#  >  > Non Asia Travel Forums >  >  > Australia & New Zealand Travel Forum >  >  Visit the Hunter Valley

## William

This weekend (24-26) was Australia Day weekend and we decided to go off to the Hunter Valley for a long weekend.

  First off we went to the Bluetongue Brewery. I’m not a huge fan of this beer, but the other half rather likes the Ginger Beer they sell.

Age Verification Required to enter the Bluetongue Web Site - Bluetongue Brewery







   They did have a good musician and lovely grounds.





As well as a ‘palate’ of the different beers they sell. Once you have finished the palate, you get a free ‘midi’ of the beer of choice:












    The next day we went off to Piggs Peake at 10 a.m. Way too early for me to be drinking and the first taste we got was of a 17.5%  proof wine. Tasted great, but rather set the pattern for the day. I bought a lovely Port here.

Piggs Peake Winery - Welcome

----------


## William

Again, nice grounds



But the 'Cellar' was a little basic:



After Piggs, we moved on to Tulloch. This place did me in. Great wines. Great sales people. And great scenery

Tulloch Wines & Cellar Door - Hunter Valley, NSW Australia

----------


## Lily

Yeaaaay, William, way to go!!!!

Do they really spell Blue Tongue as one word? Not good.

----------


## William

On Monday we went for lunch at the Irish bar and I saw this sign. Made me laugh.

Harrigans Irish Pub and accommodation, Hunter Valley accommodation



   Then moved on to Pepper Tree. By far the most beautiful of the wineries, but sadly the wine sucked!



Pepper Tree Wines

----------


## William

And the sign of the weekend



Anyhow, if you have a weekend spare in NSW, give the Hunter a visit.

----------


## William

> Yeaaaay, William, way to go!!!!
> 
> Do they really spell Blue Tongue as one word? Not good.


Believe they do, but could be wrong. We had a few  :Smile:

----------


## Mid

lived and worked in the Hunter for a while , many moons ago .

the misses at the time had a job in one of the wineries ,

used to bring home the rejects from the bottling line for $1 a bottle , nothing wrong with them , maybe the label wasn't on straight or maybe low level or better yet overfilled .

good times  :Smile:

----------


## mikenot

yes, it's one word for the beer and the brewery.
I live a few kms from the wineries, but I've hardly ever been out there !
Apparently Pepper Tree's used to be a convent long before it became a winery and boutique hotel. Another popular place around there is the Hunter Valley Gardens, which have large ornamental gardens anda small village full of tourist crap.
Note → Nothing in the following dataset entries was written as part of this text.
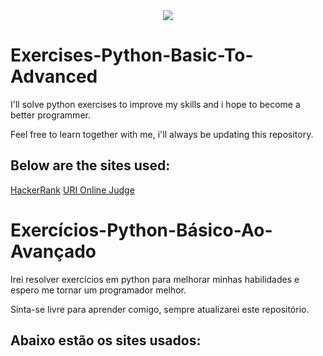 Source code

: <div align="center">
    <img src="/python3.jpg" </img> 
</div>


# Exercises-Python-Basic-To-Advanced

I'll solve python exercises to improve my skills and i hope to become a better programmer.

Feel free to learn together with me, i'll always be updating this repository.

## Below are the sites used:

<a href = "hackerrank.com">HackerRank</a>
<a href = "urionlinejudge.com">URI Online Judge</a>

# Exercícios-Python-Básico-Ao-Avançado

Irei resolver exercícios em python para melhorar minhas habilidades e espero me tornar um programador melhor.

Sinta-se livre para aprender comigo, sempre atualizarei este repositório.

## Abaixo estão os sites usados:
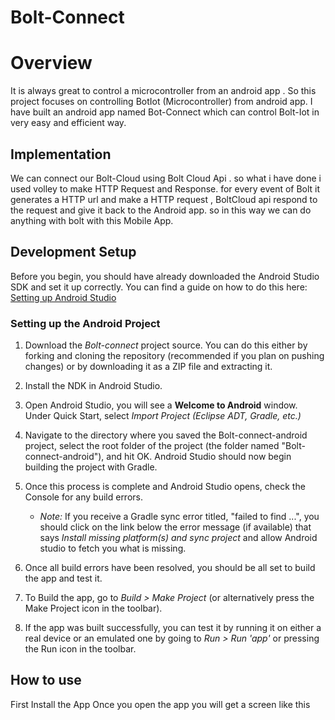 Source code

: # Bolt-Connect
# Overview
It is always great to control a microcontroller from an android app .
So this project focuses on controlling BotIot (Microcontroller) from android app.
I have built an android app named Bot-Connect which can control Bolt-Iot in very easy and efficient way.
   

## Implementation 
We can connect our Bolt-Cloud using Bolt Cloud Api .
so what i have done i used volley to make HTTP Request and Response.
for every event of Bolt it generates a HTTP url and make a HTTP request ,
BoltCloud api respond to the request and give it back to the Android app.
so in this way we can do anything with bolt with this Mobile App.
## Development Setup

Before you begin, you should have already downloaded the Android Studio SDK and set it up correctly. You can find a guide on how to do this here: [Setting up Android Studio](http://developer.android.com/sdk/installing/index.html?pkg=studio)

### Setting up the Android Project

1. Download the *Bolt-connect* project source. You can do this either by forking and cloning the repository (recommended if you plan on pushing changes) or by downloading it as a ZIP file and extracting it.

2. Install the NDK in Android Studio.

3. Open Android Studio, you will see a **Welcome to Android** window. Under Quick Start, select *Import Project (Eclipse ADT, Gradle, etc.)*
4. Navigate to the directory where you saved the Bolt-connect-android project, select the root folder of the project (the folder named "Bolt-connect-android"), and hit OK. Android Studio should now begin building the project with Gradle.

5. Once this process is complete and Android Studio opens, check the Console for any build errors.

    - *Note:* If you receive a Gradle sync error titled, "failed to find ...", you should click on the link below the error message (if available) that says *Install missing platform(s) and sync project* and allow Android studio to fetch you what is missing.
    
6. Once all build errors have been resolved, you should be all set to build the app and test it.

7. To Build the app, go to *Build > Make Project* (or alternatively press the Make Project icon in the toolbar).

8. If the app was built successfully, you can test it by running it on either a real device or an emulated one by going to *Run > Run 'app'* or pressing the Run icon in the toolbar.

## How to use
First Install the App
Once you open the app you will get a screen like this
   
   
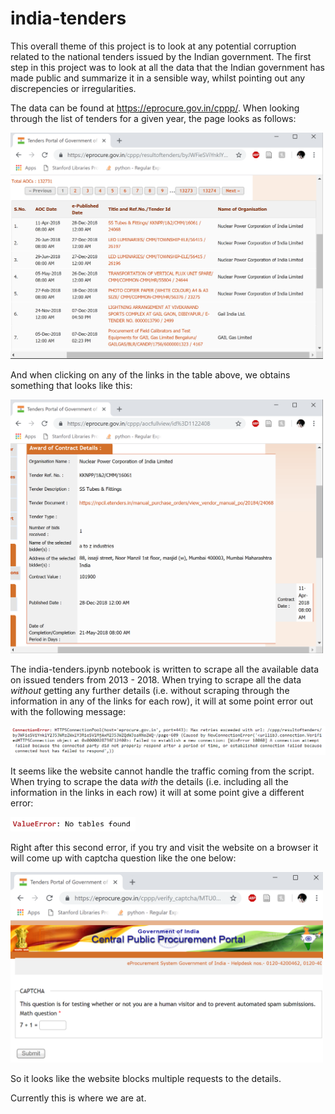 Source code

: # india-tenders

This overall theme of this project is to look at any potential corruption related to the national tenders issued by the Indian government. The first step in this project was to look at all the data that the Indian government has made public and summarize it in a sensible way, whilst pointing out any discrepencies or irregularities.

The data can be found at https://eprocure.gov.in/cppp/. When looking through the list of tenders for a given year, the page looks as follows:

<img src="https://github.com/rajkk1/india-tenders/blob/master/readme_images/tenders_main.png" width="500" >

And when clicking on any of the links in the table above, we obtains something that looks like this:

<img src="https://github.com/rajkk1/india-tenders/blob/master/readme_images/tenders_details.png" width="500" >

The india-tenders.ipynb notebook is written to scrape all the available data on issued tenders from 2013 - 2018. When trying to scrape all the data _without_ getting any further details (i.e. without scraping through the information in any of the links for each row), it will at some point error out with the following message:

<img src="https://github.com/rajkk1/india-tenders/blob/master/readme_images/tenders_main_error.png" width="700" >

It seems like the website cannot handle the traffic coming from the script. When trying to scrape the data _with_ the details (i.e. including all the information in the links in each row)  it will at some point give a different error:

<img src="https://github.com/rajkk1/india-tenders/blob/master/readme_images/tenders_details_error.png" width="200" >

Right after this second error, if you try and visit the website on a browser it will come up with captcha question like the one below:

<img src="https://github.com/rajkk1/india-tenders/blob/master/readme_images/tenders_details_captcha.png" width="500" >

So it looks like the website blocks multiple requests to the details.

Currently this is where we are at.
They have a discount admission price for locals, so when I've taken my Thai ex and other Thai friends there, told them they had to pay extra because they were not falang  .... teach 'em how it feels !

----------


## kingwilly

love wine trips, nice work mate.

MrsKW says hi to your other half.

----------


## Elwood

another good place for the wine trip is down in SA (sth Aus) well worth the visit. some very nice wines. this is a good place to look and plan Hunter Valley Wine Country - Wineries - Hunter Valley Wine Country

----------


## MeMock

Have you got yaself an aussie squeeze William?

----------


## Lily

> Apparently Pepper Tree's used to be a convent long before it became a winery and boutique hotel


Yeah, it was, but it was moved and rebuilt there from somewhere else, maybe Grafton or Inverell.

----------


## Lily

> I live a few kms from the wineries,


So, where do you live, Necknock, Rothbury, Branxton or Singleton?

Are you in the mines?

----------


## William

> Have you got yaself an aussie squeeze William?
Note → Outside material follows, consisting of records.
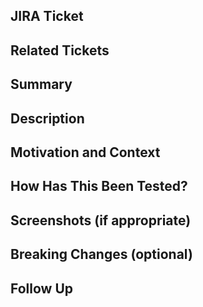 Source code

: ## JIRA Ticket

<!-- Please include the primary JIRA ticket reference (e.g., PROJECT-123). -->

## Related Tickets

<!-- List any related tickets, issues, or PRs (e.g., PROJECT-456, #94, etc.). -->

## Summary

<!-- Provide a brief summary of the changes introduced by this pull request. -->

## Description

<!-- Describe the changes in detail. -->

## Motivation and Context

<!-- Why was this change made? Is there a related issue? -->

## How Has This Been Tested?

<!-- Describe how you tested your changes (e.g., locally, unit tests, manual testing). -->

## Screenshots (if appropriate)

<!-- If there are UI changes, please add screenshots here. -->

## Breaking Changes (optional)

<!-- Describe any breaking changes introduced by this PR, or write "None". -->

## Follow Up

<!-- Describe any follow-up tasks, next steps, or related work that should be addressed after this PR. -->
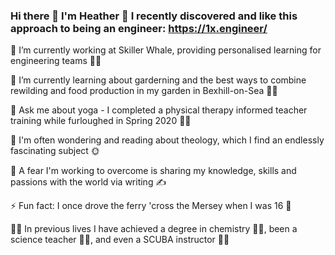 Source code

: ### Hi there 👋 I'm Heather 🙂 I recently discovered and like this approach to being an engineer: https://1x.engineer/ 

🔭 I’m currently working at Skiller Whale, providing personalised learning for engineering teams 👩‍💻

🌱 I’m currently learning about garderning and the best ways to combine rewilding and food production in my garden in Bexhill-on-Sea 👩‍🌾

💬 Ask me about yoga - I completed a physical therapy informed teacher training while furloughed in Spring 2020 🤸‍♀️

🤔 I'm often wondering and reading about theology, which I find an endlessly fascinating subject 🌞

💪 A fear I'm working to overcome is sharing my knowledge, skills and passions with the world via writing ✍️

⚡ Fun fact: I once drove the ferry 'cross the Mersey when I was 16 🚢 

🕵️‍♀️ In previous lives I have achieved a degree in chemistry 👩‍🔬, been a science teacher 👩‍🏫, and even a SCUBA instructor 🧜‍♀️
That would be telling mate  :Smile:

----------


## MeMock

It would be wouldn't it.....

Now open ya bloody mouth!

----------


## William

> MrsKW says hi to your other half


Don't really need to when you have a KW around  :Smile: 

BTW Willy, her foot is still buggered

----------


## Lily

^That shouldn't be a problem. Hasn't she got two?

----------


## kingwilly

> Don't really need to when you have a KW around


Oi! you already gave it away anyway! 





> This weekend (24-26) was Australia Day weekend *and we decided* to go off to the Hunter Valley for a long weekend.  First off we went to the Bluetongue Brewery. I’m not a huge fan of this beer, *but the other half* rather likes the Ginger Beer they sell.

----------


## William

^ :Smile:  think I gave it away a lot earlier than that. Might have mentioned somewhere we (you and the Mrs and me and the other half) had been orf to see the cricket together.

Nice result to that by the way!

----------


## MeMock

Bugger. Does this mean I can't share your bed when I next fly through Sydney?  :Smile:

----------


## William

:Smile:  with your 'tribe' - no!

----------


## kingwilly

> Nice result to that by the way!


nice result as in we won the cricket ? or nice result as in the girls got on well ?

----------


## Lily

^I didn't think we had won anything for ages!

----------


## Lily

I didn't think we had won anything for ages. Didn't the Seth Efricans wipe the floor with us?

----------


## kingwilly

> ^I didn't think we had won anything for ages!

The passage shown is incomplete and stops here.